Stored data

• • • •

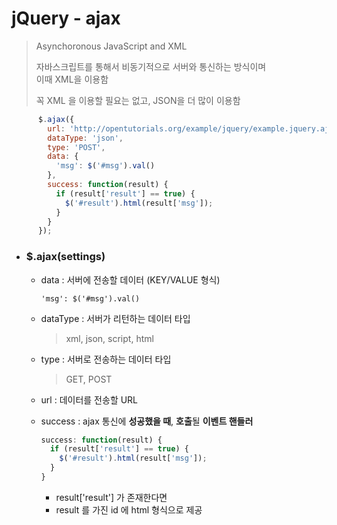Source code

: # jQuery - ajax

> Asynchoronous JavaScript and XML
>
> 자바스크립트를 통해서 비동기적으로 서버와 통신하는 방식이며<br>이때 XML을 이용함
>
> 꼭 XML 을 이용할 필요는 없고, JSON을 더 많이 이용함

```javascript
      $.ajax({
        url: 'http://opentutorials.org/example/jquery/example.jquery.ajax.php',
        dataType: 'json',
        type: 'POST',
        data: {
          'msg': $('#msg').val()
        },
        success: function(result) {
          if (result['result'] == true) {
            $('#result').html(result['msg']);
          }
        }
      });
```

- ### $.ajax(settings)

  - data : 서버에 전송할 데이터 (KEY/VALUE 형식)

    `'msg': $('#msg').val()`

  - dataType : 서버가 리턴하는 데이터 타입

    > xml, json, script, html

  - type : 서버로 전송하는 데이터 타입

    > GET, POST

  - url : 데이터를 전송할 URL

  - success : ajax 통신에 **성공했을 때**, **호출**될 **이벤트 핸들러**

    ```javascript
    success: function(result) {
      if (result['result'] == true) {
        $('#result').html(result['msg']);
      }
    }
    ```

    - result['result'] 가 존재한다면
    - result 를 가진 id 에 html 형식으로 제공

• • • •

- Task directions -
Copy each line above exactly, with no images.

- Written answer -
Source code

: # jQuery - ajax

> Asynchoronous JavaScript and XML
>
> 자바스크립트를 통해서 비동기적으로 서버와 통신하는 방식이며<br>이때 XML을 이용함
>
> 꼭 XML 을 이용할 필요는 없고, JSON을 더 많이 이용함

```javascript
      $.ajax({
        url: 'http://opentutorials.org/example/jquery/example.jquery.ajax.php',
        dataType: 'json',
        type: 'POST',
        data: {
          'msg': $('#msg').val()
        },
        success: function(result) {
          if (result['result'] == true) {
            $('#result').html(result['msg']);
          }
        }
      });
```

- ### $.ajax(settings)

  - data : 서버에 전송할 데이터 (KEY/VALUE 형식)

    `'msg': $('#msg').val()`

  - dataType : 서버가 리턴하는 데이터 타입

    > xml, json, script, html

  - type : 서버로 전송하는 데이터 타입

    > GET, POST

  - url : 데이터를 전송할 URL

  - success : ajax 통신에 **성공했을 때**, **호출**될 **이벤트 핸들러**

    ```javascript
    success: function(result) {
      if (result['result'] == true) {
        $('#result').html(result['msg']);
      }
    }
    ```

    - result['result'] 가 존재한다면
    - result 를 가진 id 에 html 형식으로 제공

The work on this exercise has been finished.